== Problem statement ==
Return all lines below containing the word "греки".
═══ Provided data
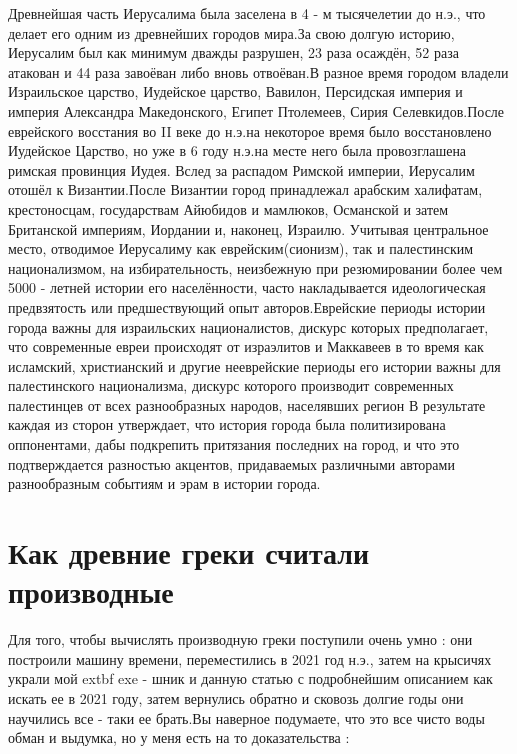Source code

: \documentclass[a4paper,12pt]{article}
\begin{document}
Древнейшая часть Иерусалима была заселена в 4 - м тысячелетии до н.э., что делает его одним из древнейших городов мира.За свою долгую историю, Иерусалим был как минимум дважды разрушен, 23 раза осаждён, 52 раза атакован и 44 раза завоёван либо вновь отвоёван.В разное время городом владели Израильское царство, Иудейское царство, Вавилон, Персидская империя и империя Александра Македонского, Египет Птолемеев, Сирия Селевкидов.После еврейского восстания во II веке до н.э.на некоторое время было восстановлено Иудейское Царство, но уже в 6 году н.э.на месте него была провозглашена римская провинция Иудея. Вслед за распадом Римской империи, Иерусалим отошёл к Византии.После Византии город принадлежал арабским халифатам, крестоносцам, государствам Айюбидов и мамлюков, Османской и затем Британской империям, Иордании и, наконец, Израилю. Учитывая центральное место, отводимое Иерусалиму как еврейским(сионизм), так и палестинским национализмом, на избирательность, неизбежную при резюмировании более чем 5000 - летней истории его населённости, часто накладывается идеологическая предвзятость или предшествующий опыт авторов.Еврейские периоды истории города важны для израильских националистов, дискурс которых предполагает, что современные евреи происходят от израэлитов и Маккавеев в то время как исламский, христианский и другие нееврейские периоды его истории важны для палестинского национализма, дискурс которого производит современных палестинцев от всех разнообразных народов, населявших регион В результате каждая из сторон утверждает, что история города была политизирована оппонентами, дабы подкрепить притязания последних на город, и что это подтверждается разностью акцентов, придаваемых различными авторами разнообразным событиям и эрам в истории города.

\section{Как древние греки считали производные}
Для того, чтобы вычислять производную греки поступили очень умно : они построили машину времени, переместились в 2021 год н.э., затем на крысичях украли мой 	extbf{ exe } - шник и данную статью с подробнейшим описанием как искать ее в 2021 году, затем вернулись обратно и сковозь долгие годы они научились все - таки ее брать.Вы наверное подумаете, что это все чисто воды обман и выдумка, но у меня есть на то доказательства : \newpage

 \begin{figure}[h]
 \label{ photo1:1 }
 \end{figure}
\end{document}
══════
═══ Provided data
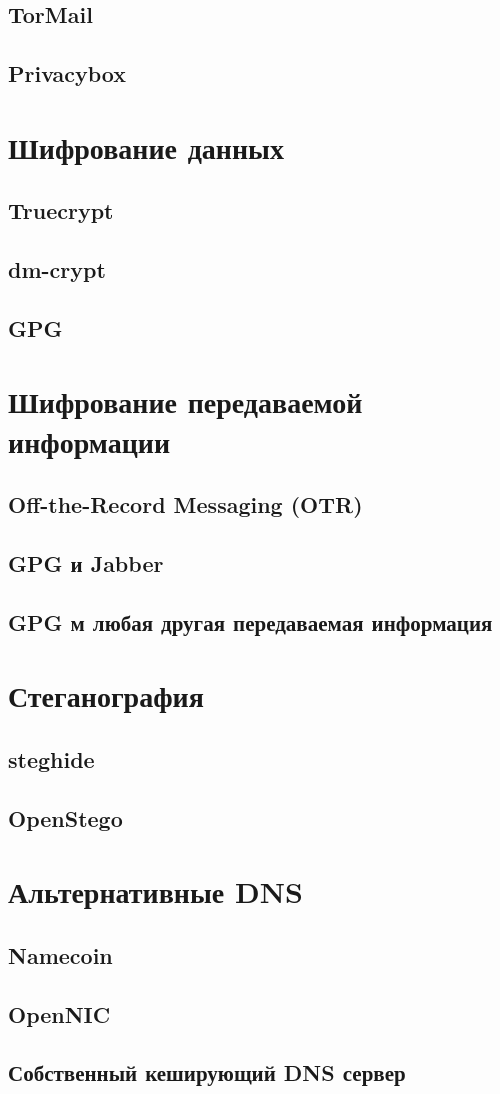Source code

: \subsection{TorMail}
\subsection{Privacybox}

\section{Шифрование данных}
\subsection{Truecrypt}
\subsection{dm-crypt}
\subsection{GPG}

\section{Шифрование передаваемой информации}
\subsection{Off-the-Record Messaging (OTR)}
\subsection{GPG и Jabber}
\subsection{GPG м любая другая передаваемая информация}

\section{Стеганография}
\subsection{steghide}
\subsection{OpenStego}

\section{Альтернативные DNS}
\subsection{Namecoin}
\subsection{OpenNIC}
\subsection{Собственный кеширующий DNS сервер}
══════
== Solved exercise ==
\section{Как древние греки считали производные}
Для того, чтобы вычислять производную греки поступили очень умно : они построили машину времени, переместились в 2021 год н.э., затем на крысичях украли мой 	extbf{ exe } - шник и данную статью с подробнейшим описанием как искать ее в 2021 году, затем вернулись обратно и сковозь долгие годы они научились все - таки ее брать.Вы наверное подумаете, что это все чисто воды обман и выдумка, но у меня есть на то доказательства : \newpage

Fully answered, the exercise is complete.